=== The records ===
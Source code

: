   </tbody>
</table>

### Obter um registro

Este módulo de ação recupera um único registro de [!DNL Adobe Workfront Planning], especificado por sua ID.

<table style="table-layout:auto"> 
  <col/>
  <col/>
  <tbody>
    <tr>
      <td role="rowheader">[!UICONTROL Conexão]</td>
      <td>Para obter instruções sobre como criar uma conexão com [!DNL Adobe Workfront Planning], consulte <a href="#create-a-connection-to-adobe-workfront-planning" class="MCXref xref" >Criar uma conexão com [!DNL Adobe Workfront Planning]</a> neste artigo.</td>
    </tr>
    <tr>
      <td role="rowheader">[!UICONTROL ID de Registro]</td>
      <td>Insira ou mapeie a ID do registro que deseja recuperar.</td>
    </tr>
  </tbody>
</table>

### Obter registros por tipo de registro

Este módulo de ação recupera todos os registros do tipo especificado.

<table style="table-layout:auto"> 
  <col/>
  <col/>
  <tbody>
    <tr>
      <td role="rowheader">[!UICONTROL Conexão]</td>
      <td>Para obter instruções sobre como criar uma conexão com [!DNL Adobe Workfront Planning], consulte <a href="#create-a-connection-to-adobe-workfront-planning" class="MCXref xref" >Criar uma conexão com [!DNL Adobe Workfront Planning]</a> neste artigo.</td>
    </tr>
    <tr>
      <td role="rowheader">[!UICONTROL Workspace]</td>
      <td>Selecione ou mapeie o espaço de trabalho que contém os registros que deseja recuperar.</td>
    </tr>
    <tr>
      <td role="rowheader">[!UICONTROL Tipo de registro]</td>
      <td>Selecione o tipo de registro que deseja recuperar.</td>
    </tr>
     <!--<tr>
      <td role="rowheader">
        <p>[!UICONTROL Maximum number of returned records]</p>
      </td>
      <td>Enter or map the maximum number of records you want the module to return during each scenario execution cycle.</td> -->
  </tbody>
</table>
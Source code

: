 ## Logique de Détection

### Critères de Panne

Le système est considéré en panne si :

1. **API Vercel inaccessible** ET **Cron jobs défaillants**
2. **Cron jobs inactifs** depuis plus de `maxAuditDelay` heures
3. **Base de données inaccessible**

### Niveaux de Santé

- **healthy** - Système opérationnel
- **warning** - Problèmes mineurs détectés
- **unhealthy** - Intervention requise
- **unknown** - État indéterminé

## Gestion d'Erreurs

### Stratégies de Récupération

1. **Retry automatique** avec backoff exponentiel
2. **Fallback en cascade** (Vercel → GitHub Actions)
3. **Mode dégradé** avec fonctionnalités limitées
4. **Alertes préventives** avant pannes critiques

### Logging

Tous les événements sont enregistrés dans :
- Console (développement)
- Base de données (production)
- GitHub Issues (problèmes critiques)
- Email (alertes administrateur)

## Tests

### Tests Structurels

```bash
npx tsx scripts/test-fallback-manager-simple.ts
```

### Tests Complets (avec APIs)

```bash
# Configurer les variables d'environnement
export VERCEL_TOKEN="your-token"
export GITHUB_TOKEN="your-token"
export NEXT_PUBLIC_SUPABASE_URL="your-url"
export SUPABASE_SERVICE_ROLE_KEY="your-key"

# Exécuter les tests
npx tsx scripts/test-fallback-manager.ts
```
===
**Problem description**.
The count, and nothing else: how many lines of the entries contain the word "number"?

**Output of the task**.
2